幸い母に言われて家の一番奥の部屋のクローゼットに隠れていた私と弟は殺されずにすんだのだが、奴らが私たちのいる部屋まで入ってきて、何かを探していた時は、生きた心地がしなかった。
侵入者達の足音がしなくなってしばらくしてから、私たちは家を出た。両親を殺された家に居残りたいなんて僅かたりとも思わなかった。人通りの少ない路地裏を弟と手をつなぎながら進む。父と母の死体は見せてはいないはずだが、弟はこれまでの一連の流れと私の行動で、何か自分たちの人生が変わるようなことが起きたことはおぼろげながら察したのだろう。唯一の肉親である私が勝手に消えてしまわないように懸命に私の手を握っている。
走り続ける。父も母もを殺した奴らは、きっと私たちも殺そうとしているのだろう。そうではないのかもしれないが、どちらの確証もない今、ここから少しでも遠い所へ行くのが賢明だ。幸いなのが、朝だったため、侵入者達が私たちが既に学校に向かっているとでも思い、家を詳しく見ていかなかったことか。

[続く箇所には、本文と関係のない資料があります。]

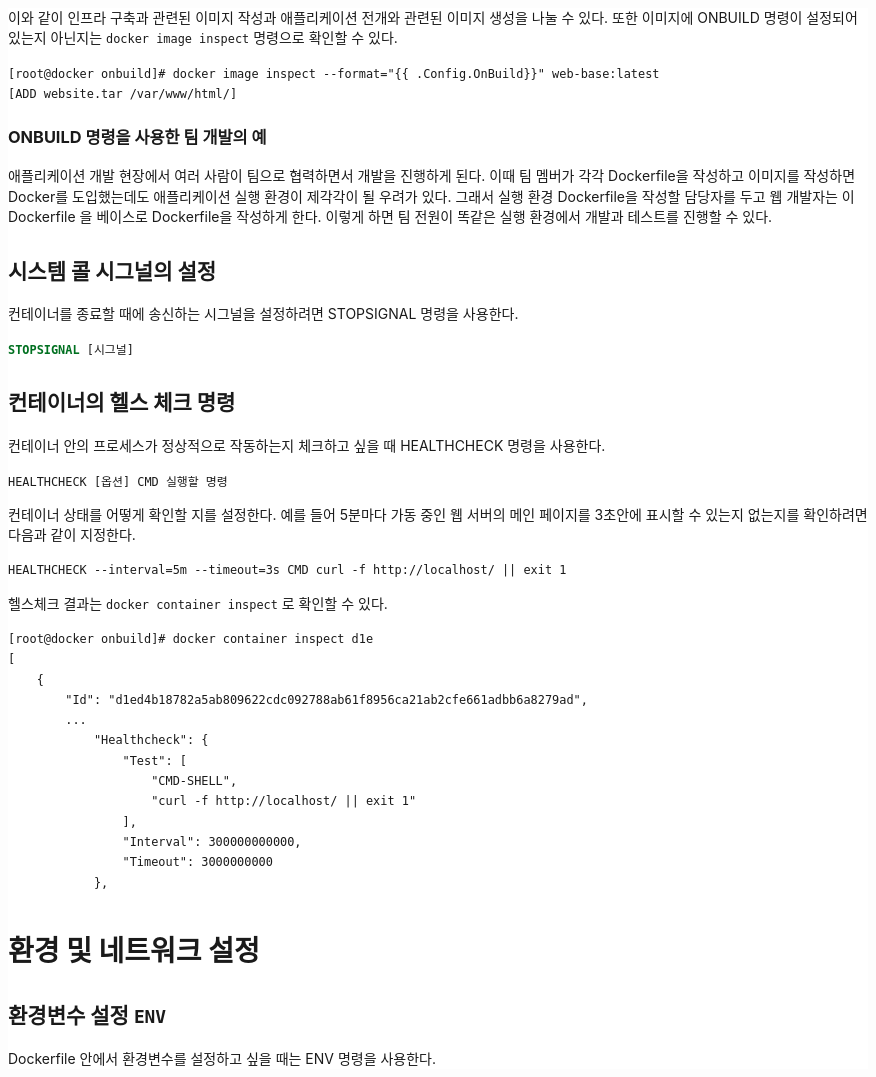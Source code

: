 이와 같이 인프라 구축과 관련된 이미지 작성과 애플리케이션 전개와 관련된 이미지 생성을 나눌 수 있다. 또한 이미지에 ONBUILD 명령이 설정되어 있는지 아닌지는 `docker image inspect` 명령으로 확인할 수 있다. 

```
[root@docker onbuild]# docker image inspect --format="{{ .Config.OnBuild}}" web-base:latest 
[ADD website.tar /var/www/html/]
```

### ONBUILD 명령을 사용한 팀 개발의 예
애플리케이션 개발 현장에서 여러 사람이 팀으로 협력하면서 개발을 진행하게 된다. 이때 팀 멤버가 각각 Dockerfile을 작성하고 이미지를 작성하면 Docker를 도입했는데도 애플리케이션 실행 환경이 제각각이 될 우려가 있다. 
그래서 실행 환경 Dockerfile을 작성할 담당자를 두고 웹 개발자는 이 Dockerfile 을 베이스로 Dockerfile을 작성하게 한다. 이렇게 하면 팀 전원이 똑같은 실행 환경에서 개발과 테스트를 진행할 수 있다. 

## 시스템 콜 시그널의 설정
컨테이너를 종료할 때에 송신하는 시그널을 설정하려면 STOPSIGNAL 명령을 사용한다.
```Dockerfile
STOPSIGNAL [시그널]
```

## 컨테이너의 헬스 체크 명령
컨테이너 안의 프로세스가 정상적으로 작동하는지 체크하고 싶을 때 HEALTHCHECK 명령을 사용한다. 
```
HEALTHCHECK [옵션] CMD 실행할 명령
```
컨테이너 상태를 어떻게 확인할 지를 설정한다. 예를 들어 5분마다 가동 중인 웹 서버의 메인 페이지를 3초안에 표시할 수 있는지 없는지를 확인하려면 다음과 같이 지정한다.
```
HEALTHCHECK --interval=5m --timeout=3s CMD curl -f http://localhost/ || exit 1
```
헬스체크 결과는 `docker container inspect` 로 확인할 수 있다. 
```
[root@docker onbuild]# docker container inspect d1e
[
    {
        "Id": "d1ed4b18782a5ab809622cdc092788ab61f8956ca21ab2cfe661adbb6a8279ad",
        ...
            "Healthcheck": {
                "Test": [
                    "CMD-SHELL",
                    "curl -f http://localhost/ || exit 1"
                ],
                "Interval": 300000000000,
                "Timeout": 3000000000
            },
```

# 환경 및 네트워크 설정

## 환경변수 설정 `ENV`
Dockerfile 안에서 환경변수를 설정하고 싶을 때는 ENV 명령을 사용한다.
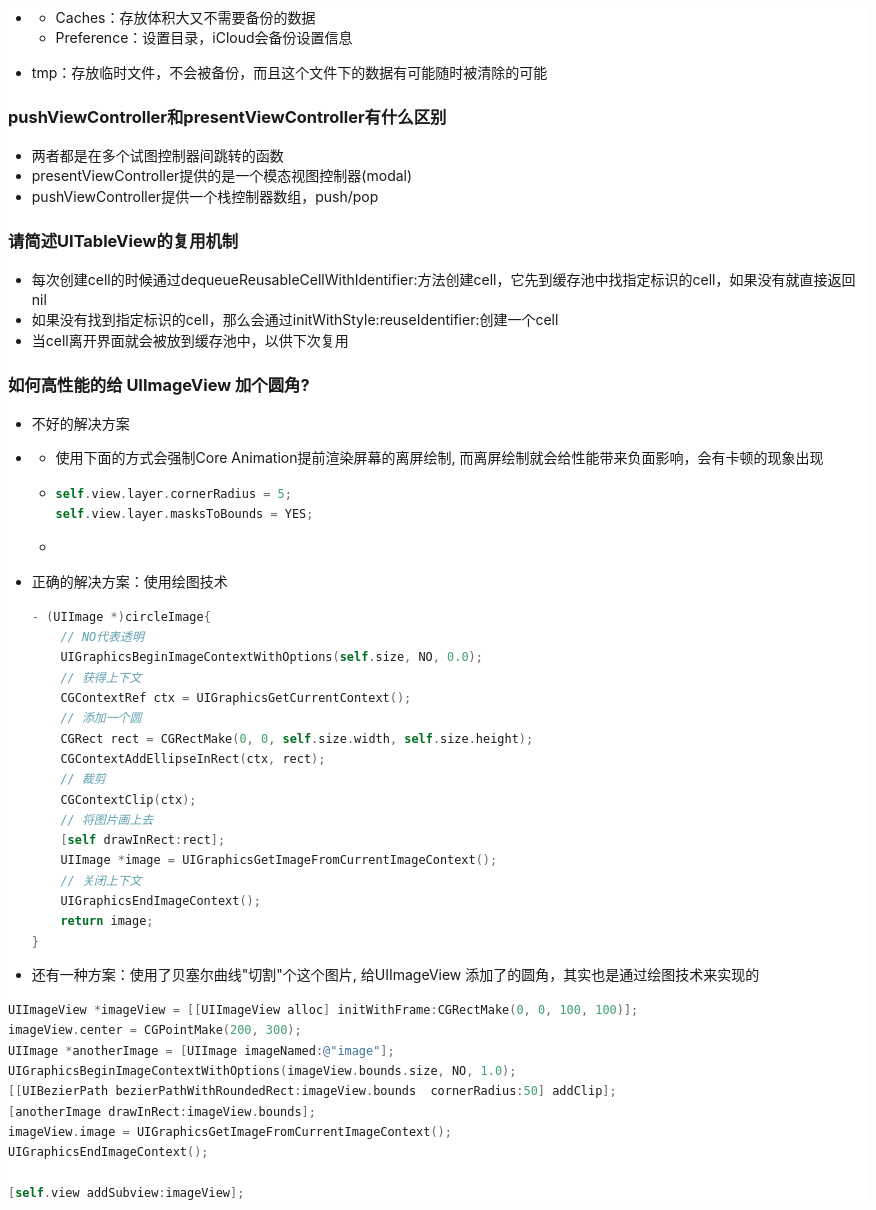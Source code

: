 - - Caches：存放体积大又不需要备份的数据
  - Preference：设置目录，iCloud会备份设置信息

- tmp：存放临时文件，不会被备份，而且这个文件下的数据有可能随时被清除的可能

### pushViewController和presentViewController有什么区别

- 两者都是在多个试图控制器间跳转的函数
- presentViewController提供的是一个模态视图控制器(modal)
- pushViewController提供一个栈控制器数组，push/pop

### 请简述UITableView的复用机制

- 每次创建cell的时候通过dequeueReusableCellWithIdentifier:方法创建cell，它先到缓存池中找指定标识的cell，如果没有就直接返回nil
- 如果没有找到指定标识的cell，那么会通过initWithStyle:reuseIdentifier:创建一个cell
- 当cell离开界面就会被放到缓存池中，以供下次复用

### 如何高性能的给 UIImageView 加个圆角?

- 不好的解决方案

- - 使用下面的方式会强制Core Animation提前渲染屏幕的离屏绘制, 而离屏绘制就会给性能带来负面影响，会有卡顿的现象出现

  - ```objective-c
    self.view.layer.cornerRadius = 5;
    self.view.layer.masksToBounds = YES;
    ```

  - 

- 正确的解决方案：使用绘图技术

  ```objective-c
  - (UIImage *)circleImage{
      // NO代表透明
      UIGraphicsBeginImageContextWithOptions(self.size, NO, 0.0);
      // 获得上下文
      CGContextRef ctx = UIGraphicsGetCurrentContext();
      // 添加一个圆
      CGRect rect = CGRectMake(0, 0, self.size.width, self.size.height);
      CGContextAddEllipseInRect(ctx, rect);
      // 裁剪
      CGContextClip(ctx);
      // 将图片画上去
      [self drawInRect:rect];
      UIImage *image = UIGraphicsGetImageFromCurrentImageContext();
      // 关闭上下文
      UIGraphicsEndImageContext();
      return image;
  }
  ```

  

- 还有一种方案：使用了贝塞尔曲线"切割"个这个图片, 给UIImageView 添加了的圆角，其实也是通过绘图技术来实现的

```objective-c
UIImageView *imageView = [[UIImageView alloc] initWithFrame:CGRectMake(0, 0, 100, 100)];
imageView.center = CGPointMake(200, 300);
UIImage *anotherImage = [UIImage imageNamed:@"image"];
UIGraphicsBeginImageContextWithOptions(imageView.bounds.size, NO, 1.0);
[[UIBezierPath bezierPathWithRoundedRect:imageView.bounds  cornerRadius:50] addClip];
[anotherImage drawInRect:imageView.bounds];
imageView.image = UIGraphicsGetImageFromCurrentImageContext();
UIGraphicsEndImageContext();

[self.view addSubview:imageView];
```
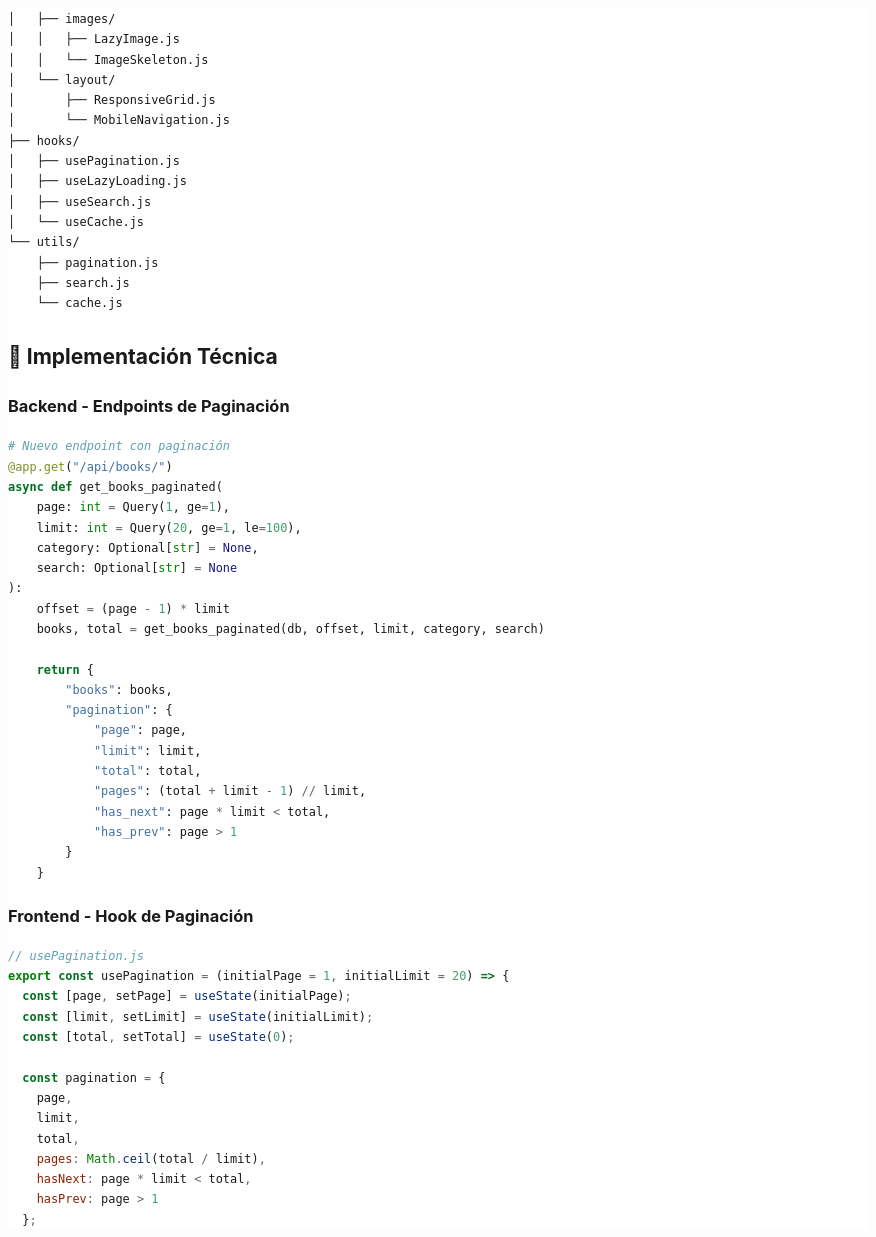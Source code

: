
 ```
│   ├── images/
│   │   ├── LazyImage.js
│   │   └── ImageSkeleton.js
│   └── layout/
│       ├── ResponsiveGrid.js
│       └── MobileNavigation.js
├── hooks/
│   ├── usePagination.js
│   ├── useLazyLoading.js
│   ├── useSearch.js
│   └── useCache.js
└── utils/
    ├── pagination.js
    ├── search.js
    └── cache.js
```

## 🔧 Implementación Técnica

### Backend - Endpoints de Paginación

```python
# Nuevo endpoint con paginación
@app.get("/api/books/")
async def get_books_paginated(
    page: int = Query(1, ge=1),
    limit: int = Query(20, ge=1, le=100),
    category: Optional[str] = None,
    search: Optional[str] = None
):
    offset = (page - 1) * limit
    books, total = get_books_paginated(db, offset, limit, category, search)
    
    return {
        "books": books,
        "pagination": {
            "page": page,
            "limit": limit,
            "total": total,
            "pages": (total + limit - 1) // limit,
            "has_next": page * limit < total,
            "has_prev": page > 1
        }
    }
```

### Frontend - Hook de Paginación

```javascript
// usePagination.js
export const usePagination = (initialPage = 1, initialLimit = 20) => {
  const [page, setPage] = useState(initialPage);
  const [limit, setLimit] = useState(initialLimit);
  const [total, setTotal] = useState(0);
  
  const pagination = {
    page,
    limit,
    total,
    pages: Math.ceil(total / limit),
    hasNext: page * limit < total,
    hasPrev: page > 1
  };
```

確かこちらのほうに向かえば、隣町のフェイスに行く道があったはず。20年前、父が現れた町。あそこなら、何度も行ったことがあるから、ある程度の地理は把握している。父は顔の広い人だったから、父の知り合いをあたっていけば、事情を汲んで匿ってくれる人もいるだろう。
しかし、そうした目論見はすべて霧散してしまった。通りを横切るときに、あの足音を聞いてしまった。先ほどのあの足音だ。そちらを見ると、甲冑のようなものを身に着けている三つの人影が見えた。生理的な嫌悪感により反射的に足音が聞こえる方と逆の方向に私は弟を抱えて走り出した。朝の閑散とした中に響く駆けるような音。それに遅れて、こちらに向かう三つのあの足音。奴らに気づかれてしまったのだろうか。そんなことを確かめている暇もない。とにかく走る。あの兵隊たちから逃げるために。
先ほど歩いた道を戻り、大通りへ。人の波をかいくぐり、裏路地を駆け抜けた。途中一度立ち止まり、現状を把握しきれず戸惑う弟を、大丈夫だと慰めはしたが、それも大した時間ではなかっただろう。
それでも追いつかれた。奴らは追ってきた。行き止まりに道をふさがれ、もう逃げることもできなかった。家に飾っていた写真でも見たのだろうか、私たちを自分たちが殺した両親の子供であると認識した3人のうち一人は、私に銃を向けてきた。
でも私にはそんなことどうでもよかった。私の目はそんなものは見ておらず、いつの間にか私のそばからいなくなっていた弟が、縄のようなもので首を絞められ少しずつ生気を失っていく様子を映していた。
ただひたすらに怖かった。目の前で肉親が殺される姿を見てしまった。みんなこの場にいる3人に殺されてしまったという事実が本当に怖かった。恐怖のあまり後ずさる。頭の中は死にたくないという生物的本能とああもう死ぬんだなという一種のあきらめのような感情が、まるでミキサーにかけられたかのようにドロドロのぐちゃぐちゃになっていて、もう何も考えられなかった。
私は少し身体能力があるが、それでもたかが17の少女、この現状を打開できる術なんてあるはずもない。もう後ろにも下がれない。壁の無機質な冷たさが服越しに臓腑の奥まで伝わる。手に当たった何も植わっていない植木鉢が倒れて割れる。もう叫ぶ気力もなかった。
銃声が鳴る。撃ちだされた弾の動きがやけに遅く見える。走馬灯ってやつなのかとも思ったが、昔の思い出なんか一つも出て来やしなかった。
体が落ちるような感覚に襲われる。ああこれが”死ぬ”ってことなのかなって漠然と思う。ただ急降下していく。あの世って、底なしの何かなんだろうか。落ちていく中、私の意識はゆっくりと消えていった…。